- Power type: Steam
- Builder: Breda, Ansaldo, Officine Meccaniche
- Build date: 1892-1903
- Total produced: 25
- Configuration:: ​
- • Whyte: 0-8-0
- Gauge: 1,435 mm (4 ft 8+1⁄2 in)
- Driver dia.: 1.2 m (47 in)
- Length: 16.283 m (53.42 ft)
- Loco weight: 50.4 tonnes (49.6 long tons; 55.6 short tons)
- Fuel type: Coal
- Fuel capacity: 2,500 kg (5,500 lb)
- Water cap.: 9,500 kg (20,900 lb)
- Boiler pressure: 8 bar (0.80 MPa; 120 psi)
- Cylinders: 2 outside
- Valve gear: Walschaerts
- Maximum speed: 45 km/h (28 mph)
- Power output: 600 hp (450 kW)
- Tractive effort: 10,300 kgf (23,000 lbf)

= FS Class 410 =

Class of 25 Italian 0-8-0 locomotives

FS Class 410 were steam locomotives which the Italian State Railways (FS) acquired from Rete Sicula (the Sicilian Network) on nationalization in 1906.

==History==

The class was designed by the Sicula Network Research Office led by engineer Guglielmo Cappa as part of a renewal and unification programme to replace obsolete rolling stock inherited from the previous management. It was designated as a group F, according to the custom that was then to define with letters the group of locomotives according to their function, and numbered from 301 to 325. When they passed to FS, they were registered as Class 420. They had some technical differences from other FS 0-8-0 locomotives, notably the use of Walschaerts valve gear instead of Stephenson.

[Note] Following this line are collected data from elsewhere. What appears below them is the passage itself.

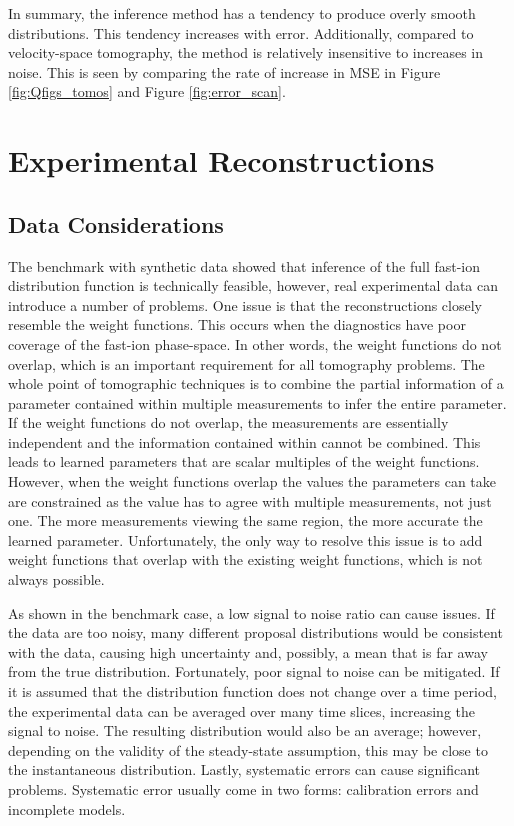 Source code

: In summary, the inference method has a tendency to produce overly smooth distributions. This tendency increases with error. Additionally, compared to velocity-space tomography, the method is relatively insensitive to increases in noise. This is seen by comparing the rate of increase in MSE in Figure \ref{fig:Qfigs_tomos} and Figure \ref{fig:error_scan}.  

\section{Experimental Reconstructions}\label{sec:experiment}
\subsection{Data Considerations}
The benchmark with synthetic data showed that inference of the full fast-ion distribution function is technically feasible, however, real experimental data can introduce a number of problems.
One issue is that the reconstructions closely resemble the weight functions.
This occurs when the diagnostics have poor coverage of the fast-ion phase-space.
In other words, the weight functions do not overlap, which is an important requirement for all tomography problems.
The whole point of tomographic techniques is to combine the partial information of a parameter contained within multiple measurements to infer the entire parameter. 
If the weight functions do not overlap, the measurements are essentially independent and the information contained within cannot be combined. This leads to learned parameters that are scalar multiples of the weight functions. However, when the weight functions overlap the values the parameters can take are constrained as the value has to agree with multiple measurements, not just one. The more measurements viewing the same region, the more accurate the learned parameter. 
Unfortunately, the only way to resolve this issue is to add weight functions that overlap with the existing weight functions, which is not always possible.

As shown in the benchmark case, a low signal to noise ratio can cause issues. 
If the data are too noisy, many different proposal distributions would be consistent with the data, causing high uncertainty and, possibly, a mean that is far away from the true distribution.
Fortunately, poor signal to noise can be mitigated. If it is assumed that the distribution function does not change over a time period, the experimental data can be averaged over many time slices, increasing the signal to noise. The resulting distribution would also be an average; however, depending on the validity of the steady-state assumption, this may be close to the instantaneous distribution.
Lastly, systematic errors can cause significant problems.
Systematic error usually come in two forms: calibration errors and incomplete models.


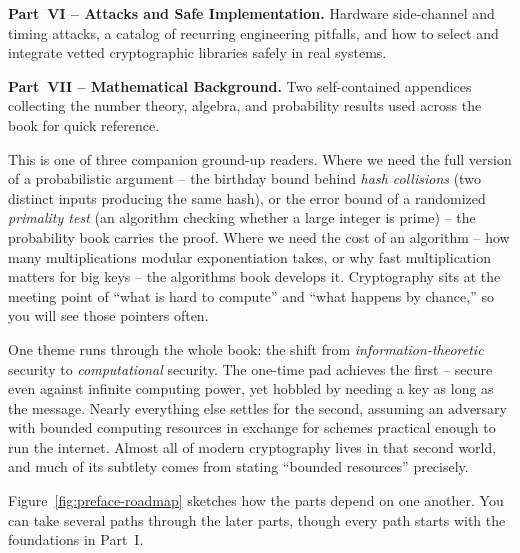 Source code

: \textbf{Part~VI -- Attacks and Safe Implementation.} Hardware side-channel and timing attacks, a catalog of recurring engineering pitfalls, and how to select and integrate vetted cryptographic libraries safely in real systems.

\textbf{Part~VII -- Mathematical Background.} Two self-contained appendices collecting the number theory, algebra, and probability results used across the book for quick reference.

\begin{connectionbox}
This is one of three companion ground-up readers. Where we need the full version of a probabilistic argument -- the birthday bound behind \emph{hash collisions} (two distinct inputs producing the same hash), or the error bound of a randomized \emph{primality test} (an algorithm checking whether a large integer is prime) -- the probability book carries the proof. Where we need the cost of an algorithm -- how many multiplications modular exponentiation takes, or why fast multiplication matters for big keys -- the algorithms book develops it. Cryptography sits at the meeting point of ``what is hard to compute'' and ``what happens by chance,'' so you will see those pointers often.
\end{connectionbox}

\begin{focusbox}
One theme runs through the whole book: the shift from \emph{information-theoretic} security to \emph{computational} security. The one-time pad achieves the first -- secure even against infinite computing power, yet hobbled by needing a key as long as the message. Nearly everything else settles for the second, assuming an adversary with bounded computing resources in exchange for schemes practical enough to run the internet. Almost all of modern cryptography lives in that second world, and much of its subtlety comes from stating ``bounded resources'' precisely.
\end{focusbox}

Figure~\ref{fig:preface-roadmap} sketches how the parts depend on one another. You can take several paths through the later parts, though every path starts with the foundations in Part~I.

They were built in three batches and there were some detail differences between batches. The first unit was ordered from Breda in Milan and delivered in 1892 and a further 21 units came from Ansaldo's Sampierdarena factory between 1893 and 1894. Finally in 1903 another batch of 3 locomotives was built and delivered by Officine Meccaniche of Milan. In 1906 the transfer to FS occurred, and the locomotives received the new four-digit markings 4101-4125 which later became 410.001-025. The locomotives spent their working lives on the island of Sicily.

==Features==

The Class 410 locomotives, with a power output of 600 hp, were versatile machines and designed for every type of use, although the small wheels (diameter 1200 mm) limited the speed to 45 km/h. They were built for saturated steam and simple expansion with 2 outside cylinders. Steam distribution was by slide valves with Walschaerts valve gear.